#### Dataset excerpts
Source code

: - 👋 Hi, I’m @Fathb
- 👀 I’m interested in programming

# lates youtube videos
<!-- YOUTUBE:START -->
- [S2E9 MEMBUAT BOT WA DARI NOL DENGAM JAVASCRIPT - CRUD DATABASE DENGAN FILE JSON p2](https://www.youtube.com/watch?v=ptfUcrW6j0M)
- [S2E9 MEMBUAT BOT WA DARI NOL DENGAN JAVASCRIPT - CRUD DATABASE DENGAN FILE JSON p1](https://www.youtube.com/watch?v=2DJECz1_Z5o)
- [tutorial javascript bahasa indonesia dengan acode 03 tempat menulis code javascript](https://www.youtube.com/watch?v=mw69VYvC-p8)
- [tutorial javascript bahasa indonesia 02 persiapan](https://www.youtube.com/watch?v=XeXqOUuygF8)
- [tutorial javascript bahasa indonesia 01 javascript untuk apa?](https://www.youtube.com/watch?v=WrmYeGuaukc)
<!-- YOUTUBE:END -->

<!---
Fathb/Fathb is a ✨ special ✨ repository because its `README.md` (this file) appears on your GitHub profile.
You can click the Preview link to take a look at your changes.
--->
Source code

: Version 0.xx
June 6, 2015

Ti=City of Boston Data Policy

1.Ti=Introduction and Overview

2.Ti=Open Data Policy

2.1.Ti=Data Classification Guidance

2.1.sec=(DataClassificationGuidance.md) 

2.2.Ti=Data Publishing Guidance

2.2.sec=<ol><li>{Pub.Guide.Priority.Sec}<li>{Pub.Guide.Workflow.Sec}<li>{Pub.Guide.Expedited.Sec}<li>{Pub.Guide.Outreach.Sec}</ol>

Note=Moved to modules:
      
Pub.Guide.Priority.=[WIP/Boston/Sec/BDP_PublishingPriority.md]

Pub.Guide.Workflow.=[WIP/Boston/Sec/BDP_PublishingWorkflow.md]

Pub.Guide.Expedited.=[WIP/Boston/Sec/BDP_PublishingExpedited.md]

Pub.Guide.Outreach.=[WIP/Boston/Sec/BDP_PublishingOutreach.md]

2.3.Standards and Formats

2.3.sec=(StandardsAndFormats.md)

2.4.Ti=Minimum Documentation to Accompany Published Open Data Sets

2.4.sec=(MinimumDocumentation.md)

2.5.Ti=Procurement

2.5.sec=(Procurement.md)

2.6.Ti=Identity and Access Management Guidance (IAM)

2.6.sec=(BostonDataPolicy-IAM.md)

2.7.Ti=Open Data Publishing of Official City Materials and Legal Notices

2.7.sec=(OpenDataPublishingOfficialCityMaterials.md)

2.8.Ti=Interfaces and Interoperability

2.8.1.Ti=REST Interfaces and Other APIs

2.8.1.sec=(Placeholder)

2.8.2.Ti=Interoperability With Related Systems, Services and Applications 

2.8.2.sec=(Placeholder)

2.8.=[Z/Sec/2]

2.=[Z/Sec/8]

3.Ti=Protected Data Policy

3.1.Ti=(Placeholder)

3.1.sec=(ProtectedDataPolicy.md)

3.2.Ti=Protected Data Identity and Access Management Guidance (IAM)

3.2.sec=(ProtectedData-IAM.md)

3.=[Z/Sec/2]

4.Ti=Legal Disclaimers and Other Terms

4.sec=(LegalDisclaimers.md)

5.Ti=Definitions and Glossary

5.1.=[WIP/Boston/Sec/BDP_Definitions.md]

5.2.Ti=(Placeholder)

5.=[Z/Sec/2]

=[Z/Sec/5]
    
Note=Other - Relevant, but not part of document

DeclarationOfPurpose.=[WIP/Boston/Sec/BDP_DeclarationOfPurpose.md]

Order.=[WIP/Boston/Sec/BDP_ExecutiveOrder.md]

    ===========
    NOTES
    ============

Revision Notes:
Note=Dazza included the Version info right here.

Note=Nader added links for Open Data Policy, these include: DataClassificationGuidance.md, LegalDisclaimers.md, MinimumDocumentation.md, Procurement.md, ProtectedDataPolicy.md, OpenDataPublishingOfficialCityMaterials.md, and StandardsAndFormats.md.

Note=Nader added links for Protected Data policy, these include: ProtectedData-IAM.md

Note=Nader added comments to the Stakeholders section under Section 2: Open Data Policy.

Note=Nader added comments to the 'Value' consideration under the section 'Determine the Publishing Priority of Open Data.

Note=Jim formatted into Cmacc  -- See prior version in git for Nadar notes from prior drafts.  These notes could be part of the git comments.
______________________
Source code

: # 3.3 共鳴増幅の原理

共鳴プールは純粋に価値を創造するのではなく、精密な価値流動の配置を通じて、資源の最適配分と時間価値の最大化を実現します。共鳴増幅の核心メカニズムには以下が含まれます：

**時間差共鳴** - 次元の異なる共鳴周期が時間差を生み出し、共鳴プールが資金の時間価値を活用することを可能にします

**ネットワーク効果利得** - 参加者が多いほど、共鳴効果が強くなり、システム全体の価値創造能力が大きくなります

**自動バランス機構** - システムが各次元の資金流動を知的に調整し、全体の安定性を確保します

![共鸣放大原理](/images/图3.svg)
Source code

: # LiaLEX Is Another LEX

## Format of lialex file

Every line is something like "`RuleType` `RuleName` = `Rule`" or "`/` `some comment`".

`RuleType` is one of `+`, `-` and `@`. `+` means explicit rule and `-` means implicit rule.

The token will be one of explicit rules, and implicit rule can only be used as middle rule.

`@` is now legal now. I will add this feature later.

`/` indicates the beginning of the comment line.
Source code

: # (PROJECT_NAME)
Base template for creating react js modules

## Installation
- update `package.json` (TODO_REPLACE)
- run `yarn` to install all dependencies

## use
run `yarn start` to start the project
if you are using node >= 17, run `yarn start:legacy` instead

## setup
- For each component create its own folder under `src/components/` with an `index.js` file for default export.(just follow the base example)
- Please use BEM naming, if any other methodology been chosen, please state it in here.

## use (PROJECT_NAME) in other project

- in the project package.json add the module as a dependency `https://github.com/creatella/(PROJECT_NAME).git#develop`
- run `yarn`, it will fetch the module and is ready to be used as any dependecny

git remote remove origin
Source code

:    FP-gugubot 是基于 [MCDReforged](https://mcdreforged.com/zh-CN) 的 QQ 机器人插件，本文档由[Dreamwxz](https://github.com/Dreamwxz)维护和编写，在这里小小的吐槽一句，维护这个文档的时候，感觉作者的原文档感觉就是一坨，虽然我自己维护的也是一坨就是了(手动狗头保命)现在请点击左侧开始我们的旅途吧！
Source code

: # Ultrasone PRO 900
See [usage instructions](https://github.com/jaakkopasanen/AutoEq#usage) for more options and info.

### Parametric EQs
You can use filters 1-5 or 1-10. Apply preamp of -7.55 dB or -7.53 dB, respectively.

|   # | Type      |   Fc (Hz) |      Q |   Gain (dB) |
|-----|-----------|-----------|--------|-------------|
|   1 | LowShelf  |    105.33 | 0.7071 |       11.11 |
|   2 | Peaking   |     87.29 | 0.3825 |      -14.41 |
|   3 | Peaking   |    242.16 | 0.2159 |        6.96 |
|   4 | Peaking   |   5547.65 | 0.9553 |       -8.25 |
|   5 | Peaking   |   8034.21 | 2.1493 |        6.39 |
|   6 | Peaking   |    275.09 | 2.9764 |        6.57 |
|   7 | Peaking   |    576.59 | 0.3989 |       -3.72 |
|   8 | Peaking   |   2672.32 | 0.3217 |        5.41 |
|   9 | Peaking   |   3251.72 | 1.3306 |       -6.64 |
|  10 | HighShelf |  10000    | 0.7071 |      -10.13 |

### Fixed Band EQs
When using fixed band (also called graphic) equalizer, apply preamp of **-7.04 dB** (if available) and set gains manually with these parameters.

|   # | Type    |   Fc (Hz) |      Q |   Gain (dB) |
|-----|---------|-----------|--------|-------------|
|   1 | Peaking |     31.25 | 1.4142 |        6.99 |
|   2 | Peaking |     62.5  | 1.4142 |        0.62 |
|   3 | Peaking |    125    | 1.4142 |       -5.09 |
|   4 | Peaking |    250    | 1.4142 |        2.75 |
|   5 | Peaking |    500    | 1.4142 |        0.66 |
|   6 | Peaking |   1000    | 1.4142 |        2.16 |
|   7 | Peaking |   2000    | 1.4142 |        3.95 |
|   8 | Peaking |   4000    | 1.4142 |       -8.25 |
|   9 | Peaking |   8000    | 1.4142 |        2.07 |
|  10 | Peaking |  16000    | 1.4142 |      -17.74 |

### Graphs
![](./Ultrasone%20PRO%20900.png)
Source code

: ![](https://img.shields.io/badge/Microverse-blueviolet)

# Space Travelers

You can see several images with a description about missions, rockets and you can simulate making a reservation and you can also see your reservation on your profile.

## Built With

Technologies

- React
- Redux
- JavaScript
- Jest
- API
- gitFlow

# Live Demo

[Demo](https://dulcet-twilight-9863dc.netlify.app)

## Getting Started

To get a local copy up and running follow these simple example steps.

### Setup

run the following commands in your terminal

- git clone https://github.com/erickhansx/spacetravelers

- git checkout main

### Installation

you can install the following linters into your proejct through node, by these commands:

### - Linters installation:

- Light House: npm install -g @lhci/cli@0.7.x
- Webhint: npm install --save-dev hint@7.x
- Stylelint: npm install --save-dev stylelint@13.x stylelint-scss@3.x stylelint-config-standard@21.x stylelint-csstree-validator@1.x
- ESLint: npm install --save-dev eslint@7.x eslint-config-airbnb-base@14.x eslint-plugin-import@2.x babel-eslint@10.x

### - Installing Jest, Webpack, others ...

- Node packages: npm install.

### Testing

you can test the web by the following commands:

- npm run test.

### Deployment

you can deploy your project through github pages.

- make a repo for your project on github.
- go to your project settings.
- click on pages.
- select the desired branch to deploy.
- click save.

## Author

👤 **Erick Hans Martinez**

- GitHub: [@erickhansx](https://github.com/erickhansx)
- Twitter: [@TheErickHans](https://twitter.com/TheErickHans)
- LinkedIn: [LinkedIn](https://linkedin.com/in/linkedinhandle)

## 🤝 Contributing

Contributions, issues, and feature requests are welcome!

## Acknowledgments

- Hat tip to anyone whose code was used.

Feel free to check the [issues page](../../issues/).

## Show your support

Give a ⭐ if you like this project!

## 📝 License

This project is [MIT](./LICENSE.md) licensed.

#### TASK
Scanning the data above, copy out every line where "used" is found.

#### YOUR SOLUTION
The token will be one of explicit rules, and implicit rule can only be used as middle rule.
- run `yarn`, it will fetch the module and is ready to be used as any dependecny
- Hat tip to anyone whose code was used.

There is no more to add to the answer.